Winnebago has partitioned its S/390 Multiprise 3000 mainframe into 120 virtual servers--100 running IBM's VSE/ESA and CMS mainframe operating systems and the rest running Linux. By year's end, it plans to implement VSE/ESA 2.6, the latest version of the operating system. This is in preparation for an eventual upgrade to VSE/ESA 2.7, which will feature HiperSockets, a high-speed TCP/IP application that will integrate the VSE and Linux sides of the mainframe. HiperSockets will let Winnebago more quickly move files directly from the VSE to the Linux side of the mainframe. Without HiperSockets, Winnebago's IT department had to set up an external server to route data via File Transfer Protocol between the VSE/ESA and Linux sides of the mainframe.

Another reason for staying with the mainframe is that Windows NT "has been frustrating," Ennen says. "It's supposed to be a multipurpose server, but it only really runs one thing at a time." Plus, he says, when there are problems running more than one application on a single NT server, the application vendors tend to blame each other.

Winnebago's experience shows some of the reasons mainframes are still going strong. In addition, mainframes have shrunk in size and cost, yet still offer the most powerful and reliable computing environment available.

While Fujitsu and Hitachi have abandoned the North American mainframe market, IBM mainframes have been repurposed to handle the technology that's in demand--Linux and simplified systems management, to name two. What's more, IBM's other server lines continue to take on many mainframe characteristics, including autonomics, logical partitioning, and capacity on demand.

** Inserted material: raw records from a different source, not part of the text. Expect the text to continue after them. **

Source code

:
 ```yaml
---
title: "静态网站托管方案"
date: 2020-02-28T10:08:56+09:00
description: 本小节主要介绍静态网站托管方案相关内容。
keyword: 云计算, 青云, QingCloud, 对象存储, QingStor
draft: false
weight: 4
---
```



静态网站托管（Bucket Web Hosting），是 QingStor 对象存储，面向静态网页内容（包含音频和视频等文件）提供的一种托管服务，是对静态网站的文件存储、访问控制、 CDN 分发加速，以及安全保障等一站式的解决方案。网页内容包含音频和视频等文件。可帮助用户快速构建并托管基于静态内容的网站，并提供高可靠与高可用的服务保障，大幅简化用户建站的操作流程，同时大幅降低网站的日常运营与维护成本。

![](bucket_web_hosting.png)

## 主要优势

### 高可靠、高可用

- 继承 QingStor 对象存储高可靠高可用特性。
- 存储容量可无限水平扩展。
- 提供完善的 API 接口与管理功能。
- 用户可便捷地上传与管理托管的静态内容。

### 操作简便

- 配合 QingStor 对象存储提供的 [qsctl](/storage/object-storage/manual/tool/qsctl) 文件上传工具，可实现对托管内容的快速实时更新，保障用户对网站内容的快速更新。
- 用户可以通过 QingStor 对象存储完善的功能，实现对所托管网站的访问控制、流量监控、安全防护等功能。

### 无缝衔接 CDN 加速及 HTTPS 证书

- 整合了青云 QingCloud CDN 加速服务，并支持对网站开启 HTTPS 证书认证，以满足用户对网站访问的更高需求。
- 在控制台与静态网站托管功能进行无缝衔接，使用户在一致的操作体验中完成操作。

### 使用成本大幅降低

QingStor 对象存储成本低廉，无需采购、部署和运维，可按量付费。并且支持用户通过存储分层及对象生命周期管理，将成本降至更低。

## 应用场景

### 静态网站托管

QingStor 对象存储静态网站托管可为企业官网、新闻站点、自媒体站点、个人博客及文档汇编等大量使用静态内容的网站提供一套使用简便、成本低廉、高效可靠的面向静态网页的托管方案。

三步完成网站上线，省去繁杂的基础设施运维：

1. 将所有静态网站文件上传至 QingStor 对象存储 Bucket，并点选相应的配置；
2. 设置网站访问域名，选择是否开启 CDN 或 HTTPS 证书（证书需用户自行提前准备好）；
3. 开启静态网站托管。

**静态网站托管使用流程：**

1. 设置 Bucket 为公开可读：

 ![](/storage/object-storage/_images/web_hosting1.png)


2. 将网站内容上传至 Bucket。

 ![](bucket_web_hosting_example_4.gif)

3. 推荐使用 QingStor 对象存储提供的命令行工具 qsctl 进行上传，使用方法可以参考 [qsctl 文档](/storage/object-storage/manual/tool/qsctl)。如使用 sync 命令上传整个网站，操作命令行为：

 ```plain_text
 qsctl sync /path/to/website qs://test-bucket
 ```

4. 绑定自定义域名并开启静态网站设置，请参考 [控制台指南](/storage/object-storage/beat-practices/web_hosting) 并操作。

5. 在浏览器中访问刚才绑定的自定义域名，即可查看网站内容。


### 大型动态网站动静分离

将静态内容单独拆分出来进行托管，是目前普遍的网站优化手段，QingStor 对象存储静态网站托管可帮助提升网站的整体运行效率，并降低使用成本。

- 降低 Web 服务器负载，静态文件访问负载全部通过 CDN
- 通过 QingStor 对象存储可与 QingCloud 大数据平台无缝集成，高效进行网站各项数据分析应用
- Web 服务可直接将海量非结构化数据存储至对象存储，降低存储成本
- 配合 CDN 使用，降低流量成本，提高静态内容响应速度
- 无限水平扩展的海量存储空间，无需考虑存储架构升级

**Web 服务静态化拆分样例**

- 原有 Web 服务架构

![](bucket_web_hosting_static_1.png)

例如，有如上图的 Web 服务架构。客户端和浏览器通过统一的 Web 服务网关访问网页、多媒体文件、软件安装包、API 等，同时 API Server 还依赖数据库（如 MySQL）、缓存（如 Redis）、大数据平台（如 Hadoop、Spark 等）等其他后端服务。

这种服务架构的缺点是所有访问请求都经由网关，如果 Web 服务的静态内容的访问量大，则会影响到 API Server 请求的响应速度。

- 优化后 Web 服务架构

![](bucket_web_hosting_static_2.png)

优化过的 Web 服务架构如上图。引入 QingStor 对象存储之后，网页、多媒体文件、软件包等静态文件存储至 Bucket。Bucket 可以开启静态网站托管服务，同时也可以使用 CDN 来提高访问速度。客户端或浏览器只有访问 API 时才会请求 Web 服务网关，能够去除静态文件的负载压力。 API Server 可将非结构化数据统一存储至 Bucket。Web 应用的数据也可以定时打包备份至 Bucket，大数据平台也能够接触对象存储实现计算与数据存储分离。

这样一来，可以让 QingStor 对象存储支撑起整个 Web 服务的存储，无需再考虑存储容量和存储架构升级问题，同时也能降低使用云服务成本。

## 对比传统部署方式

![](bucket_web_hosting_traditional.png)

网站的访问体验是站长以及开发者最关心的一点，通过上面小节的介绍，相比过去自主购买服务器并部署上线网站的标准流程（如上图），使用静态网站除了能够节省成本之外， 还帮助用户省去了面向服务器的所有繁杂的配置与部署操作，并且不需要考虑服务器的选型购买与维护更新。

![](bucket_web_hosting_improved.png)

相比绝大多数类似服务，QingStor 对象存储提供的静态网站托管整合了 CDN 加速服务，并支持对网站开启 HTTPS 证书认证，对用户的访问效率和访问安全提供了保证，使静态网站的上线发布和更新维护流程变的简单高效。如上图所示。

The mainframe's reliability and scalability have been widely chronicled for decades, but it's IBM's support for Linux on its zSeries mainframes that's bringing in new business. Last year, IBM won 75 new mainframe customers, breaking a years-long cycle of decline. By year's end, IBM expects to surpass last year's mark for new customers.

Most of the new customers are coming to the zSeries, formerly known as System/390, so they can run multiple iterations of Linux on the same machine. It's a more-efficient and less-expensive way to build a computing environment than to link up a bunch of Windows NT servers, says Richard Lechner, a VP for IBM's enterprise servers division. In fact, IBM says it has 500 customers using or testing Linux on the mainframe.

"Linux is a way to make mainframes more affordable and prove to customers that mainframe technology is moving forward," says Rich Partridge, an enterprise server analyst at D.H. Brown Associates.